Richard Goldberg, conseiller principal à la Fondation pour la défense des démocraties, a dénoncé le manque d’exigences de clarté de la part de la Maison Blanche.

« Les États-Unis ne devraient pas accepter que les termes de cet accord soient secrets », a-t-il déclaré.

Alors que l’administration de l’ancien président américain Donald Trump avait mené une politique de « pression maximale » contre l’Iran, Biden a signalé une approche plus conciliante, tout en laissant les sanctions réimposées en place. Vendredi, M. Biden a déclaré que les États-Unis étaient « prêts à reprendre les négociations avec le P5+1 sur le programme nucléaire iranien ».

Goldberg a déclaré que les Iraniens avaient testé leurs limites en violant l’accord nucléaire, et qu’ils voyaient maintenant jusqu’où ils pouvaient pousser l’administration Biden.
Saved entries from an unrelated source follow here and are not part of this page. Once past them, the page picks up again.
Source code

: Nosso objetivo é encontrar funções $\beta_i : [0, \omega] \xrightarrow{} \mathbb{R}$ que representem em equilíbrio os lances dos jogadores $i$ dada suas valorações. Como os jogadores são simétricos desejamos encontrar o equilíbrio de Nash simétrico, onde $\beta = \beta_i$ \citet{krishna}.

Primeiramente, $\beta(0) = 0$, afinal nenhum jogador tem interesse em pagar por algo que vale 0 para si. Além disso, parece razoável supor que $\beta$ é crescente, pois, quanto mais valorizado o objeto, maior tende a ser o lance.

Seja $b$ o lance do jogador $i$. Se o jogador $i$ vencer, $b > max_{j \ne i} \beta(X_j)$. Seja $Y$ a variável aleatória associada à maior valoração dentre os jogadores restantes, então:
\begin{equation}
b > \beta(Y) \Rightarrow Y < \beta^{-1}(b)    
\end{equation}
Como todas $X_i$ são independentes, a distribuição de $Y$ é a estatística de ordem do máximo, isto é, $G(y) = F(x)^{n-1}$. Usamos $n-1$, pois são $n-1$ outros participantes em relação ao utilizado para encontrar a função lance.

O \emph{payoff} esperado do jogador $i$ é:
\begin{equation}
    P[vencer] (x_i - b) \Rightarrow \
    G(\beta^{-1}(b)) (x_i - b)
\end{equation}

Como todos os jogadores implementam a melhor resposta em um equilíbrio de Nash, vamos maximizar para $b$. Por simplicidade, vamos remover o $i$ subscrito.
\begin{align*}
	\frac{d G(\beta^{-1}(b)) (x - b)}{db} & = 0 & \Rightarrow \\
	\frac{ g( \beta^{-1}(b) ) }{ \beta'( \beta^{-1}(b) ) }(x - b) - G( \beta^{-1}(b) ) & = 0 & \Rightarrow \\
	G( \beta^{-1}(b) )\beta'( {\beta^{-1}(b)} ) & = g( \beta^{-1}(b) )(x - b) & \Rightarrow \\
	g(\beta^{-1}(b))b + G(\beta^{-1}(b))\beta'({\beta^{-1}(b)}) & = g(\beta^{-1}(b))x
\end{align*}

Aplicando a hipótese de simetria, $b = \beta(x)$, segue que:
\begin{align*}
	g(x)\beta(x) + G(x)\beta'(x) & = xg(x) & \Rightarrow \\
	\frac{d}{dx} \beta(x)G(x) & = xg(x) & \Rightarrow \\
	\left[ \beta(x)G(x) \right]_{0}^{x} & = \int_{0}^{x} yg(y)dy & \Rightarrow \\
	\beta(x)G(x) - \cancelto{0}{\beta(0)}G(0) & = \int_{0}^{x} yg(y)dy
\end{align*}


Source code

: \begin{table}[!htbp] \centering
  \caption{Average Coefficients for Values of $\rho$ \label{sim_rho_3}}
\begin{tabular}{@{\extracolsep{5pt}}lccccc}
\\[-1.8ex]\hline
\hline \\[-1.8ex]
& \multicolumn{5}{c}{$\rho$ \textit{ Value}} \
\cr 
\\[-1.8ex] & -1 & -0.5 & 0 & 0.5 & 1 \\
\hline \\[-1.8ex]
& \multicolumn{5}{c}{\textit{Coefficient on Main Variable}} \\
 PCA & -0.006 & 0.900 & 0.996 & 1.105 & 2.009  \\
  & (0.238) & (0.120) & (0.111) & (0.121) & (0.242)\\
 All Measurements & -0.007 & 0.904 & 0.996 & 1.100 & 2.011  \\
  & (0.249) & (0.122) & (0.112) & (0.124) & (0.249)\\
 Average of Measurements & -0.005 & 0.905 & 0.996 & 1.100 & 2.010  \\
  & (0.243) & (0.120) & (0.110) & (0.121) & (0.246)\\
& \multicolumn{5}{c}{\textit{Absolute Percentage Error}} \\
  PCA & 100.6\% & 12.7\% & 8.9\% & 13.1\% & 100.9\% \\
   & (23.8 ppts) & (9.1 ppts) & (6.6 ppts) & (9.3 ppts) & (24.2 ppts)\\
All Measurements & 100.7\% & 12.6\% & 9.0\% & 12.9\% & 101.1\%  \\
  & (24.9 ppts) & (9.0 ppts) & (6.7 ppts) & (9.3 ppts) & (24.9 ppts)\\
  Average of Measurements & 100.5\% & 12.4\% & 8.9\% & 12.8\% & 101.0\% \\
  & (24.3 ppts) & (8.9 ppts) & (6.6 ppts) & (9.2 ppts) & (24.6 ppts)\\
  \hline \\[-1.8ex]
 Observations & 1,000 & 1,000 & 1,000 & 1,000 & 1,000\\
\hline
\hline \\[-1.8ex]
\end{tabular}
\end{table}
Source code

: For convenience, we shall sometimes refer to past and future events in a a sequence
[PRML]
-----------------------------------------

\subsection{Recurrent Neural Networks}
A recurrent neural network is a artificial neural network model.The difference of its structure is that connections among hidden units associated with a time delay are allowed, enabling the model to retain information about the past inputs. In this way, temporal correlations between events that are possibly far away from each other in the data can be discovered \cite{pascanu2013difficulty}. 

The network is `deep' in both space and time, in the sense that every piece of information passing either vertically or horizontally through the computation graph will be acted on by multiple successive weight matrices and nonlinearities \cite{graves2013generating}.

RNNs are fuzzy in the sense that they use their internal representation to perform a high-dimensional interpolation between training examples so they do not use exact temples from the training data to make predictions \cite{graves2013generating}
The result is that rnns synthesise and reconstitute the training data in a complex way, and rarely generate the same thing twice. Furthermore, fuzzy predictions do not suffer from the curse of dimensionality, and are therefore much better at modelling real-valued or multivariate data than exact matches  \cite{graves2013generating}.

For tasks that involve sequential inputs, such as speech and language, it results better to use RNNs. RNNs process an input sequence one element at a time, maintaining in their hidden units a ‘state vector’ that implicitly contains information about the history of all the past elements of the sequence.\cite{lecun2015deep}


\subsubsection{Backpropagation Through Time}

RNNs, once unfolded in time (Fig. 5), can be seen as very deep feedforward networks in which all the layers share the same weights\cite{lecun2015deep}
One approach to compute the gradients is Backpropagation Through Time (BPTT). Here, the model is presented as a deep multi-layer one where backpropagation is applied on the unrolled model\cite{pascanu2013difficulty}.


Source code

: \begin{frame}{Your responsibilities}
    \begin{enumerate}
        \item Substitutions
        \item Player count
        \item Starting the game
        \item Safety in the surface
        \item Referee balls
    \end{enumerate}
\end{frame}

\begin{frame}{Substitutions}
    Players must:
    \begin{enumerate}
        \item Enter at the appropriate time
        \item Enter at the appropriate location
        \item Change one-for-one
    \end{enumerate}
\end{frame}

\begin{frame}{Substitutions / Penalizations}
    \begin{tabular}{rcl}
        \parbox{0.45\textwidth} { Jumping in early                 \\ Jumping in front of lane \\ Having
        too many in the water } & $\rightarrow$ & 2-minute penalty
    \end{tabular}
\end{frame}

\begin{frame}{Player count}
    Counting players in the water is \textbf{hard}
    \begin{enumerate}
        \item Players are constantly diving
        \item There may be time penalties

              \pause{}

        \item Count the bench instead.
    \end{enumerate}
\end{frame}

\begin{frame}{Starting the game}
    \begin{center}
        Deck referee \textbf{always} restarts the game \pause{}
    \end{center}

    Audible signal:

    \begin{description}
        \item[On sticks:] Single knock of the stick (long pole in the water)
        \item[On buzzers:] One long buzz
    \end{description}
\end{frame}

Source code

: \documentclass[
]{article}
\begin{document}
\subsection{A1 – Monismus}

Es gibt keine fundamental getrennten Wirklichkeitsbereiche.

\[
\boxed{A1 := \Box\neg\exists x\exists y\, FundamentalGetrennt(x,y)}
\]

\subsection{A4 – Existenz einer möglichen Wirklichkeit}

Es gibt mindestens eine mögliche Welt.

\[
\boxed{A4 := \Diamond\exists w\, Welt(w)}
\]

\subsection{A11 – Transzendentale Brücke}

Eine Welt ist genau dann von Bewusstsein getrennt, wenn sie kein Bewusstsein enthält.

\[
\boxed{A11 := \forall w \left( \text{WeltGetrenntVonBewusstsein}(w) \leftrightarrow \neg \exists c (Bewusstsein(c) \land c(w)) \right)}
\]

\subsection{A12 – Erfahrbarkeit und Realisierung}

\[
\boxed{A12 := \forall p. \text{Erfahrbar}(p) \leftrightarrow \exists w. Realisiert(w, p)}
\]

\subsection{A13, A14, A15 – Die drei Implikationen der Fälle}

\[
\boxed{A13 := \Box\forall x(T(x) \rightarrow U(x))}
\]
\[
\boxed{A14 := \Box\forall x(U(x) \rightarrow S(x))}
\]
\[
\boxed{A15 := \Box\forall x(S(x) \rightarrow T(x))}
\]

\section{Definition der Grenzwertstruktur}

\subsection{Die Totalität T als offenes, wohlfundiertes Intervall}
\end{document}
Il a noté une attaque des milices soutenues par l’Iran sur Erbil dans le nord de l’Irak, dans laquelle un entrepreneur étranger a été tué et un membre des services américains a été blessé, ce qui n’a eu « aucune conséquence pour l’Iran ».

« Ils vont ensuite tester les sanctions existantes et voir si elles seront appliquées », a prédit M. Goldberg. « Les sanctions non appliquées sont identiques à la levée des sanctions ».